I've been seeing this issue frequently since the end of the July, when running the rpc tests locally using our testrunner:
$ ./rpc-tests.py
..............................................................................
bip68-112-113-p2p.py:
[...omitting rest of output...]
Tests successful
[..].
Pass: True, Duration: 39 s
...............................................................................................................
wallet.py:
Initializing test directory /tmp/test_qt_32mz/38
[...omitting again...]
Tests successful
[...]
Pass: True, Duration: 95 s
.......................................................................................................................................................................................Traceback (most recent call last):
File "./rpc-tests.py", line 343, in <module>
runtests()
File "./rpc-tests.py", line 212, in runtests
(name, stdout, stderr, passed, duration) = job_queue.get_next()
File "./rpc-tests.py", line 267, in get_next
(stdout, stderr) = proc.communicate(timeout=3)
File "/usr/lib/python3.4/subprocess.py", line 960, in communicate
stdout, stderr = self._communicate(input, endtime, timeout)
File "/usr/lib/python3.4/subprocess.py", line 1618, in _communicate
self._check_timeout(endtime, orig_timeout)
File "/usr/lib/python3.4/subprocess.py", line 986, in _check_timeout
raise TimeoutExpired(self.args, orig_timeout)
subprocess.TimeoutExpired: Command '['/home/sdaftuar/bitcoin/qa/rpc-tests/wallet-dump.py', '--srcdir=/home/sdaftuar/bitcoin/src', '--portseed=36']' timed out after 3 seconds
So the interesting thing here is that the error is in rpc-tests.py, not in the test itself (in this case, wallet-dump.py). I did a little digging and can't figure out why the python code here would fail; it seems we check that the process has terminated before calling Popen.communicate(timeout=3). I don't really understand why that timeout would be hit if the process has already died; I don't think the test can generate giant amounts of stdout/stderr or anything like that?

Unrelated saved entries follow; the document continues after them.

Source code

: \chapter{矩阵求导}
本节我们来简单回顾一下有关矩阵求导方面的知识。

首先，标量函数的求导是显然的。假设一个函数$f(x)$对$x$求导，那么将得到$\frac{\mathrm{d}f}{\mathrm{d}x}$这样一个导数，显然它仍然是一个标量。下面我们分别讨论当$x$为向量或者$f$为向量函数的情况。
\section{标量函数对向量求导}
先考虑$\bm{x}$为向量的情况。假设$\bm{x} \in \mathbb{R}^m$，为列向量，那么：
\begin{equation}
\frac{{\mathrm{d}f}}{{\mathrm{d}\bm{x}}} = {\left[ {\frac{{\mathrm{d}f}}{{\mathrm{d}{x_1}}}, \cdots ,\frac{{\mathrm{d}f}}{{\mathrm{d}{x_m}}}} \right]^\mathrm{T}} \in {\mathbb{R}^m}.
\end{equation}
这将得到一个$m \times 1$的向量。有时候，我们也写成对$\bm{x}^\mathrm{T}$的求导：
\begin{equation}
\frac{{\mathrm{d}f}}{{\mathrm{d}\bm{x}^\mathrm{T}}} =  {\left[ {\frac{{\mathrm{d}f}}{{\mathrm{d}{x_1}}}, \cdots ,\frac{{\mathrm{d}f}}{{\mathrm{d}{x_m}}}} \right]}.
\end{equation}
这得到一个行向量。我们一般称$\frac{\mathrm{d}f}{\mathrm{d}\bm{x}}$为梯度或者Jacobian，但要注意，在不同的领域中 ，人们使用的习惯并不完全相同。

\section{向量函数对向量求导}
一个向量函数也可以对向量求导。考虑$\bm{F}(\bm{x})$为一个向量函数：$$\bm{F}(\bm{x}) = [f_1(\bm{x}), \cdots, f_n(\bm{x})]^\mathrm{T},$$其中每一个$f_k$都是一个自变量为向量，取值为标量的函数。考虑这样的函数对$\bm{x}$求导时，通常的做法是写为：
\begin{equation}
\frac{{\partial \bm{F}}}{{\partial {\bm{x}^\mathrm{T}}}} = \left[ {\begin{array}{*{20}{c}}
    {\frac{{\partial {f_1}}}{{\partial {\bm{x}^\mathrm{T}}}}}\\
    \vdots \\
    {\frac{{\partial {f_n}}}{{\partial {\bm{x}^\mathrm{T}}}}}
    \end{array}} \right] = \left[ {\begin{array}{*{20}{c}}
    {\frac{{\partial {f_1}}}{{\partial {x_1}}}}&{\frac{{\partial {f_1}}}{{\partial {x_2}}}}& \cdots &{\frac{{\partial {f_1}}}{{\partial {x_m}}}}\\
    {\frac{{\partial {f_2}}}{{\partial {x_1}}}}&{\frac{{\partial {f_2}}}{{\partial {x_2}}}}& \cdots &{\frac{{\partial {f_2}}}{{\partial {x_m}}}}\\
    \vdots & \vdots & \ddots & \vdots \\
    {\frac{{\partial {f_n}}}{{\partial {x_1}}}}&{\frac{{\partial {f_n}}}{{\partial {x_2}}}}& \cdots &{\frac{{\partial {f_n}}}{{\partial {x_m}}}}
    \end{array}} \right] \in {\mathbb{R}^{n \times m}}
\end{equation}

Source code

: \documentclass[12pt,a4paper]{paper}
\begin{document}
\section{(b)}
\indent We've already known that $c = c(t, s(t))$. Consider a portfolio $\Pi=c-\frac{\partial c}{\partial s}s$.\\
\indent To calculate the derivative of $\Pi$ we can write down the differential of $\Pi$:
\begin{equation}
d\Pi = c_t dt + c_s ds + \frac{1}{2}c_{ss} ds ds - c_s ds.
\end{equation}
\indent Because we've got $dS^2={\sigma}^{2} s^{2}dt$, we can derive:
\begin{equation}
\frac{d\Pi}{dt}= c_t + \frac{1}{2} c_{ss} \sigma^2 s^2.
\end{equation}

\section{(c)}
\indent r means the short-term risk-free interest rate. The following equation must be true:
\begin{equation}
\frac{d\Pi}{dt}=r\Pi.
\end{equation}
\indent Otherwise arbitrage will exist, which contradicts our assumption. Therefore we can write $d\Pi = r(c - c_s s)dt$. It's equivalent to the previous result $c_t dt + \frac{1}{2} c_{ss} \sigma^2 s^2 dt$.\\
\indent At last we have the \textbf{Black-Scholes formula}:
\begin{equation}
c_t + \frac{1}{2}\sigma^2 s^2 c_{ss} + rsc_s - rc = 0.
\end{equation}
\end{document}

Not really understanding the problem, it's hard for me to postulate the right fix; would it make sense to just eliminate the timeout, or make it much larger or something? If someone has a recommended approach, I can test locally to see if I can come up with something that works on my hardware, just not sure what kind of fix would make the most sense.
I only ever seem to see this on my slightly slower machine, but it's the same box that I've been using for continuous testing of the repo for a year or more.
FYI, initially it always seemed to be wallet-dump.py that would trigger this issue in rpc-tests.py, but I just noticed at least one instance where I got this same error in communicating with walletbackup.py, so I don't think this is unique to that particular test or anything.